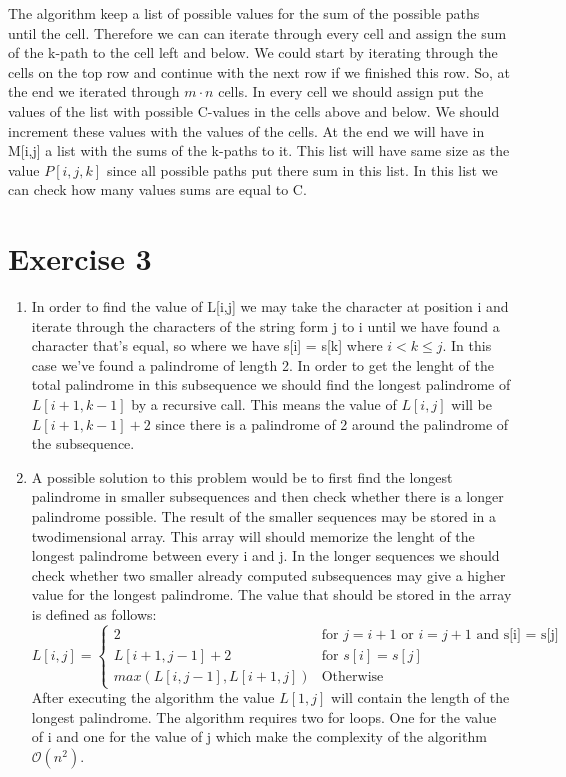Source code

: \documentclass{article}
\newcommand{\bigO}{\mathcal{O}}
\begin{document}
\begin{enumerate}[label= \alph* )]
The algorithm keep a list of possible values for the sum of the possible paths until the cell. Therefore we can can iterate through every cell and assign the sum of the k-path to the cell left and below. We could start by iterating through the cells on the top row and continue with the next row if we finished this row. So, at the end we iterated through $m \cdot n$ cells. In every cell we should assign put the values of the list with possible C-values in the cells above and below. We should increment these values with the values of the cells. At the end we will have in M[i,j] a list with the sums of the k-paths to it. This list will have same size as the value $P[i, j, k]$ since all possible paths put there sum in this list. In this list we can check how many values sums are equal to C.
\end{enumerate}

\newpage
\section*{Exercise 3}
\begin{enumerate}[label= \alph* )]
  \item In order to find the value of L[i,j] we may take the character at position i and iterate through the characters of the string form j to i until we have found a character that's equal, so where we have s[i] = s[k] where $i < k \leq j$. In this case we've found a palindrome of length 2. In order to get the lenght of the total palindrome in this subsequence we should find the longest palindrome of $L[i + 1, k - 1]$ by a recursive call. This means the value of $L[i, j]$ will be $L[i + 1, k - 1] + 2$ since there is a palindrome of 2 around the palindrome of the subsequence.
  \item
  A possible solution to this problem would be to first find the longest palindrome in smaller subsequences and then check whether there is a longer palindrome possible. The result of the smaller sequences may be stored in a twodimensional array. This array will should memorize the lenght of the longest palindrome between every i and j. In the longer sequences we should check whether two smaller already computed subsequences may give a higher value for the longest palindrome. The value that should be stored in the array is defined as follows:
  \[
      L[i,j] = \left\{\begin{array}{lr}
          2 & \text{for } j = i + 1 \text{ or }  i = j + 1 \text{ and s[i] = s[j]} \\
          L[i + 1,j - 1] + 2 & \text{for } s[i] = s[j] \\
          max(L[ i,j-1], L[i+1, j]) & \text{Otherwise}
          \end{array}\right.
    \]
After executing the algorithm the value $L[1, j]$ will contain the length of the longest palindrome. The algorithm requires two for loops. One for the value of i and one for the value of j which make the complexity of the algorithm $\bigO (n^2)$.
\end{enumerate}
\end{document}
———
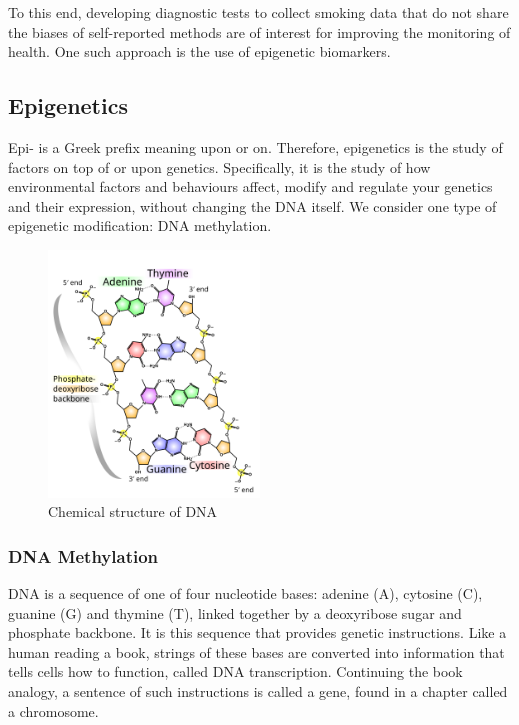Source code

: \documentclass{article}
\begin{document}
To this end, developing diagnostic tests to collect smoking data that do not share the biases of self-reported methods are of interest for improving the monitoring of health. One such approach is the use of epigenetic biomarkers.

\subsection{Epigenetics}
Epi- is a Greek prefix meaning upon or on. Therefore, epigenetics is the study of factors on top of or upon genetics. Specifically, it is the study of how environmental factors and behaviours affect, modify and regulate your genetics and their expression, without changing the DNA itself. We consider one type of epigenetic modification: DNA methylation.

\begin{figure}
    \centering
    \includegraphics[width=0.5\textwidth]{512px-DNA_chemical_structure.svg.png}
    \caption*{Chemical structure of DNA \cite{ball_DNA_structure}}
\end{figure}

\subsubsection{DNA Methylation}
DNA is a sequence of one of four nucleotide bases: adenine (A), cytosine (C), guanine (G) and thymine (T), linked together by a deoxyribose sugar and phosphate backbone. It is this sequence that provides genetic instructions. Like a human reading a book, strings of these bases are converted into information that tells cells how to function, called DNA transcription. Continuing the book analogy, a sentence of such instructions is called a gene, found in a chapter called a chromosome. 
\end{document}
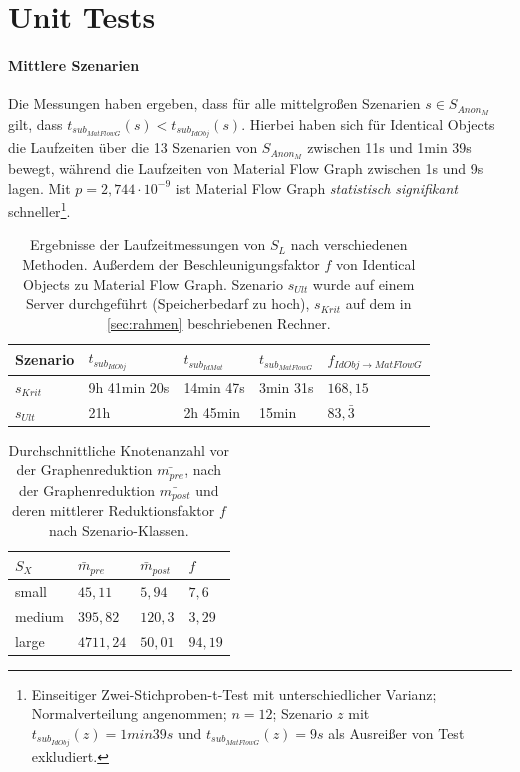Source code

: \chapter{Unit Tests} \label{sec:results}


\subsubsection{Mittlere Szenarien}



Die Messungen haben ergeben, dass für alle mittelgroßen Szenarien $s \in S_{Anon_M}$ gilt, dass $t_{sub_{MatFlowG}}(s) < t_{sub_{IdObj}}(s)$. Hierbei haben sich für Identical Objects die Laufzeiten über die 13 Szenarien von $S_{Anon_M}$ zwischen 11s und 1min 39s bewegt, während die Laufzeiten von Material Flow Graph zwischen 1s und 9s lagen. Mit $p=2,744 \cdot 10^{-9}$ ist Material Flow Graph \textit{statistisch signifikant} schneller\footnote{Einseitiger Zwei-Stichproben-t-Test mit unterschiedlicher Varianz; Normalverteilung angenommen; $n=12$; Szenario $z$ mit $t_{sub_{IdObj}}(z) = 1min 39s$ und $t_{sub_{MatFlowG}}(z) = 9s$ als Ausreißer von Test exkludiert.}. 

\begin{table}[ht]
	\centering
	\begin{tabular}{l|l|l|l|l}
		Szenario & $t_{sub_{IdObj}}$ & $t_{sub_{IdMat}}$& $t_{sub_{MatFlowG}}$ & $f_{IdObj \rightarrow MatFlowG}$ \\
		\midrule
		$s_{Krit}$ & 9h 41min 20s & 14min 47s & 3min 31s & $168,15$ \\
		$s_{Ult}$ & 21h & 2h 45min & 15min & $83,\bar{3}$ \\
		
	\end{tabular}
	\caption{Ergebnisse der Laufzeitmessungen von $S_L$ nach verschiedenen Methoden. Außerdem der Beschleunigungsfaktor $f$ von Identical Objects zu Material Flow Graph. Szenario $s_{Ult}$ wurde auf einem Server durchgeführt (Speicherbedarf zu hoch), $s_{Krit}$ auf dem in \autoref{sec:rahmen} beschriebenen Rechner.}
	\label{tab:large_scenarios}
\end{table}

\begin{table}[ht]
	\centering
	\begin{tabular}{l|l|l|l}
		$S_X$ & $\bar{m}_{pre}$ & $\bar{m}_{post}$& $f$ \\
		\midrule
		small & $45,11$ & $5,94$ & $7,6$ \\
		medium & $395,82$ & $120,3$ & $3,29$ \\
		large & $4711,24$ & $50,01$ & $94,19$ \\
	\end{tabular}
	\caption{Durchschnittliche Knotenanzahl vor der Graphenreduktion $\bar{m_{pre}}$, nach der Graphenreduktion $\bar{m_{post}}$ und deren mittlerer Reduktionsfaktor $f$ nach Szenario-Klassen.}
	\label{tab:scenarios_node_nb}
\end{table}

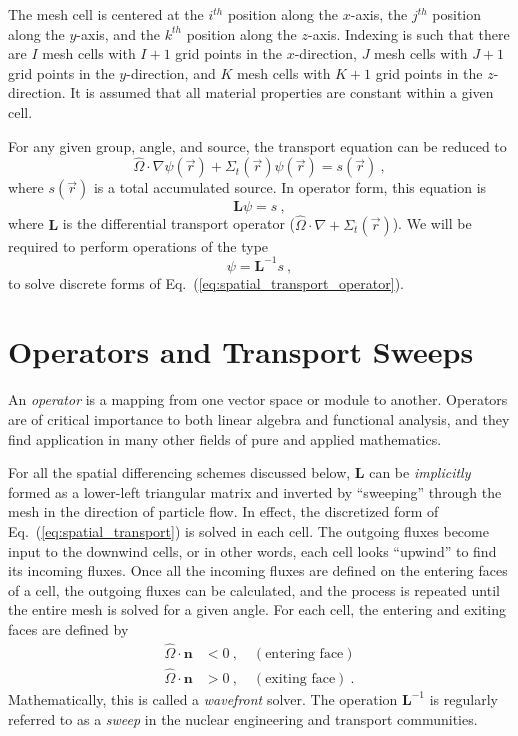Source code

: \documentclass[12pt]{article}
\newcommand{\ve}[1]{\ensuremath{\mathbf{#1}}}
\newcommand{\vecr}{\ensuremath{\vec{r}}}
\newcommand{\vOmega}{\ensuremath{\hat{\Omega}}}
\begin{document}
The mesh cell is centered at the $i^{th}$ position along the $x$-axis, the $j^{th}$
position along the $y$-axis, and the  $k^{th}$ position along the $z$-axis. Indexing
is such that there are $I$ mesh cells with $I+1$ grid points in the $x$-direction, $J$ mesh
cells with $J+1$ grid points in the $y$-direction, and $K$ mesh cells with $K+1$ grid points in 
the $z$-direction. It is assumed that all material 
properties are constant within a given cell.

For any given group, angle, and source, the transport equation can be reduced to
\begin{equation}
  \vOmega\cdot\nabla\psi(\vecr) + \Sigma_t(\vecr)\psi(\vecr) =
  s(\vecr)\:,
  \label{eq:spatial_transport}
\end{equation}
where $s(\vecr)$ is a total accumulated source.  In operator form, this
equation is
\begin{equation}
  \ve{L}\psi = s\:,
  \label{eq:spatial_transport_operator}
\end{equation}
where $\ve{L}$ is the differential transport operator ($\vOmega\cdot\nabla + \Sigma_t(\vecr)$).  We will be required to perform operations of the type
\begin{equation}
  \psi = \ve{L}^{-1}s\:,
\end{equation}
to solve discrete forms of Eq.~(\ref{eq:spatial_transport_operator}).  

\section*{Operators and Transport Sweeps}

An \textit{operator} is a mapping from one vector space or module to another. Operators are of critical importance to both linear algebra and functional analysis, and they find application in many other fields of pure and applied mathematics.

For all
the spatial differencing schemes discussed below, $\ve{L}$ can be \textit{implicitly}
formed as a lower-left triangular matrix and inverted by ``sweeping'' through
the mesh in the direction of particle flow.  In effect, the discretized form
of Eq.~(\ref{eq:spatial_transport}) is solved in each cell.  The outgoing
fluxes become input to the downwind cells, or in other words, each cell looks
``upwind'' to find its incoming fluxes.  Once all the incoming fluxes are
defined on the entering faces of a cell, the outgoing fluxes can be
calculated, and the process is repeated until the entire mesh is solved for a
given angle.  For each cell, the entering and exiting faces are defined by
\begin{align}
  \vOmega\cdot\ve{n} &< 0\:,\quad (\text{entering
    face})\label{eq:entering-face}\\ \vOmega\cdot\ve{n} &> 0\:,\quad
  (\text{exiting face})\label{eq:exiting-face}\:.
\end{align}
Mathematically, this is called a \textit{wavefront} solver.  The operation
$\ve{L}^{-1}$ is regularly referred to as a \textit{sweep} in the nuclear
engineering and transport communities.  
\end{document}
———
THE TASK:
From the records above, pull out each line that has "faces".

SOLUTION:
defined on the entering faces of a cell, the outgoing fluxes can be
given angle.  For each cell, the entering and exiting faces are defined by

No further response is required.